The answer must be every line of the records below that holds the word "NEXT".

[Stored data entries]
>>>

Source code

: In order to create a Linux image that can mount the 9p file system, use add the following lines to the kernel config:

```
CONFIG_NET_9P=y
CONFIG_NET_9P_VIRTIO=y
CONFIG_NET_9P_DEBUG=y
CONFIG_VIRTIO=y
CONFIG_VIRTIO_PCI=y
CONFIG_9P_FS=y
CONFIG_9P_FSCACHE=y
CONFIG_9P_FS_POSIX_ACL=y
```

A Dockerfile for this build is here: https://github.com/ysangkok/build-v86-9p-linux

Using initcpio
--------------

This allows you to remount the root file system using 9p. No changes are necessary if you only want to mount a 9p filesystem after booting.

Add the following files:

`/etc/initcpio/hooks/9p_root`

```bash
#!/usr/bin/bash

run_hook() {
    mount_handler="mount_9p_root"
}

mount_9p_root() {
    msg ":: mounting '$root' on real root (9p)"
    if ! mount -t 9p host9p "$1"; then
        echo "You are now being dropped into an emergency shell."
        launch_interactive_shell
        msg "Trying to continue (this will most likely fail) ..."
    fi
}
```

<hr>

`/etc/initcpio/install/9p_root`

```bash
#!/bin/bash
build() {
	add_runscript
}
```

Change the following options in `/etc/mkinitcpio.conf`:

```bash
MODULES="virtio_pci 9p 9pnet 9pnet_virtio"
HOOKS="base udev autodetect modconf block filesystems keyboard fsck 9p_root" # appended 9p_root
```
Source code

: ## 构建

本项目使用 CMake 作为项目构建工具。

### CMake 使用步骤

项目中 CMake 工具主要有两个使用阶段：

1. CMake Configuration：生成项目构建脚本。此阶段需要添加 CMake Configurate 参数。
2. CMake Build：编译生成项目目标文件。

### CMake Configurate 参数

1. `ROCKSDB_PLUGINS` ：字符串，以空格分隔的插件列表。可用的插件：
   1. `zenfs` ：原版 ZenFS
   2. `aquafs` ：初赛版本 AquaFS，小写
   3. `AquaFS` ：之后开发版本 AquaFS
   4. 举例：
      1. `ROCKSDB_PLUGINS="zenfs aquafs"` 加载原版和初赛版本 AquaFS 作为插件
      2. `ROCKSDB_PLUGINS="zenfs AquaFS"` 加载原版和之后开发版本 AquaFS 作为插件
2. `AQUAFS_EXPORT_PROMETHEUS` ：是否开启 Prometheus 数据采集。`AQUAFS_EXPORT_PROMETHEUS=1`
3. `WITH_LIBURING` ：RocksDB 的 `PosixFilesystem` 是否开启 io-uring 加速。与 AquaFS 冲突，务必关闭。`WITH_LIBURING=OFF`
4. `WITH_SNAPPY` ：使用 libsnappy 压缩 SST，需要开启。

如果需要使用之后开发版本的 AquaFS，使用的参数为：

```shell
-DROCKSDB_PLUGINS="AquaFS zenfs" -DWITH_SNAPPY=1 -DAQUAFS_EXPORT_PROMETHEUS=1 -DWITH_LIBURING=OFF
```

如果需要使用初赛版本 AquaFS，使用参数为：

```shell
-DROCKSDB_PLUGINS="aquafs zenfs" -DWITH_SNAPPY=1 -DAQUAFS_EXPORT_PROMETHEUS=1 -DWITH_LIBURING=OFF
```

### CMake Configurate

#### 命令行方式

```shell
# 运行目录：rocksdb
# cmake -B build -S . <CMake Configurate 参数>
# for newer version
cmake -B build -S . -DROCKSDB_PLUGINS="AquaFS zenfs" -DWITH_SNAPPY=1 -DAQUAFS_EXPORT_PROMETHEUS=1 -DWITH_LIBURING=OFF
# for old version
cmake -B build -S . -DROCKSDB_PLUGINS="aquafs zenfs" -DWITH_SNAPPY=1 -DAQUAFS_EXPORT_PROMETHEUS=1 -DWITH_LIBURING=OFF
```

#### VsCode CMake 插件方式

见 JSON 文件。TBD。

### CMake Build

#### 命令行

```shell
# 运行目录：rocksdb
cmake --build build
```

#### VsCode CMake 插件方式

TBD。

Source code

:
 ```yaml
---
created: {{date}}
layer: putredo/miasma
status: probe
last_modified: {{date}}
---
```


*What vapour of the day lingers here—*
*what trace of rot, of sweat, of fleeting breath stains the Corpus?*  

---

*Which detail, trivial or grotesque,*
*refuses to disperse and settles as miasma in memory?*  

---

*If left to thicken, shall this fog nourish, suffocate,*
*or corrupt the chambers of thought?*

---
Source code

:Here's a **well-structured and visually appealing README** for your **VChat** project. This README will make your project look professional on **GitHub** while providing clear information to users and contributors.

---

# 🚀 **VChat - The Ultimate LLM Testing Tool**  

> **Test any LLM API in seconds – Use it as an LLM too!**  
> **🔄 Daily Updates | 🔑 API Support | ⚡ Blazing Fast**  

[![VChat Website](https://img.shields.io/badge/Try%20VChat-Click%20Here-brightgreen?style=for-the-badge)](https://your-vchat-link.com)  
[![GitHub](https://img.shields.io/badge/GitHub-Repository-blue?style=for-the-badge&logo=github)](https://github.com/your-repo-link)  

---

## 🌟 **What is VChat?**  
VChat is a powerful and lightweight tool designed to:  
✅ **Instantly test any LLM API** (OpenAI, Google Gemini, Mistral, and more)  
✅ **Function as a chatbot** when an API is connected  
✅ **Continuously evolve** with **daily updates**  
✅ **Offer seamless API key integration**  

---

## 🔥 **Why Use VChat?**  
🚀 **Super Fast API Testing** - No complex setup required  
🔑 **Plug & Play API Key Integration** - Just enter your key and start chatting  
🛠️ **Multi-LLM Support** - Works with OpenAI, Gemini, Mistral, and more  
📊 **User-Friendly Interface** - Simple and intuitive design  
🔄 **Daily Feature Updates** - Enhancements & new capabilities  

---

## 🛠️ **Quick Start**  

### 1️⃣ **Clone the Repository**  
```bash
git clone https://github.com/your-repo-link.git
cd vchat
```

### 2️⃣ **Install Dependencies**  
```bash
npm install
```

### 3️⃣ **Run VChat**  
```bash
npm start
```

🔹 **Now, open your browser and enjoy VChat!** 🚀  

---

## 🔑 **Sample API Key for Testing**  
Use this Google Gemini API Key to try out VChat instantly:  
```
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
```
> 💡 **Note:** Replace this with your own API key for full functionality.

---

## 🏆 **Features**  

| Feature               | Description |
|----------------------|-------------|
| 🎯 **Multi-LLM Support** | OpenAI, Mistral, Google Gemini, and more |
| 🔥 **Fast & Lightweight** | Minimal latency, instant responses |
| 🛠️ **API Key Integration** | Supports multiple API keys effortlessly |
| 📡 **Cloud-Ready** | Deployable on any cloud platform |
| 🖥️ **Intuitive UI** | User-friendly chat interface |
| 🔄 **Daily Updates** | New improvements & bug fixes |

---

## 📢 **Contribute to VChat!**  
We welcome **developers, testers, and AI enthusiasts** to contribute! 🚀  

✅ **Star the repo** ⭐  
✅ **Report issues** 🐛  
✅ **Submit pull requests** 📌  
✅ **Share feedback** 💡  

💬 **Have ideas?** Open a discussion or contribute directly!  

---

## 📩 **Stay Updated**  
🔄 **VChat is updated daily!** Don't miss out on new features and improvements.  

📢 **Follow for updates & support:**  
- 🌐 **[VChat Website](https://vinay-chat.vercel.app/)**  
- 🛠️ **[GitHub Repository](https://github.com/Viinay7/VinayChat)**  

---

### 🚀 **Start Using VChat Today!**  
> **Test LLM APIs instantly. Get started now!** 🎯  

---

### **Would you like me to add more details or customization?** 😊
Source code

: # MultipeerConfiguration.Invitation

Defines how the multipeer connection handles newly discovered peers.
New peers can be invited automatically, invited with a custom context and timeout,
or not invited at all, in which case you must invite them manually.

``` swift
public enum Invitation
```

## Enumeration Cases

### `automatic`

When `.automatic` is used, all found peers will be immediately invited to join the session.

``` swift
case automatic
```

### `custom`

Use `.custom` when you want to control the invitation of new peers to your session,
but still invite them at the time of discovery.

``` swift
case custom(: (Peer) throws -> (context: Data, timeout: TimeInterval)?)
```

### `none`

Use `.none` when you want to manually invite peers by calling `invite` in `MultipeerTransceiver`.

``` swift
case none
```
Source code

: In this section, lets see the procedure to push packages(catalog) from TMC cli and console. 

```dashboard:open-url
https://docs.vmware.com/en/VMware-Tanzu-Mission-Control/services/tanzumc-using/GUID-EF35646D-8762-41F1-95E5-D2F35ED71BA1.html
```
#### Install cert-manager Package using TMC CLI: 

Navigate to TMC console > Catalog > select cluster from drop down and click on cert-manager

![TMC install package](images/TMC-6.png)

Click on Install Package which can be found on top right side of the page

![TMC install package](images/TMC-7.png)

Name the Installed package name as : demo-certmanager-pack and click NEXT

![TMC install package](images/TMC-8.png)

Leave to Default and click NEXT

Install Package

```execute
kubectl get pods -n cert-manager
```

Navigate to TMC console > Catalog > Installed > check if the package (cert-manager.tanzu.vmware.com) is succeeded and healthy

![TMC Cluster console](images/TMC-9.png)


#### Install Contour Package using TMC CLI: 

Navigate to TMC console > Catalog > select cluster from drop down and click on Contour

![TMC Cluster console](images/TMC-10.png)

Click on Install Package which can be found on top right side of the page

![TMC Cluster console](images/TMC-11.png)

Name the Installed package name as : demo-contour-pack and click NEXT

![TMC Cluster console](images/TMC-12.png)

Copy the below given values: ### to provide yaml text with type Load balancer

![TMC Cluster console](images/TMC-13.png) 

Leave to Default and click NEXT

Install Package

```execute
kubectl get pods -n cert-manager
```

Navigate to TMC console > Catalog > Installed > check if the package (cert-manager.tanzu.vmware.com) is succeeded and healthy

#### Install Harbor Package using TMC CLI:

<<<

**TASK SOLUTION**
Name the Installed package name as : demo-certmanager-pack and click NEXT
Leave to Default and click NEXT
Name the Installed package name as : demo-contour-pack and click NEXT
Leave to Default and click NEXT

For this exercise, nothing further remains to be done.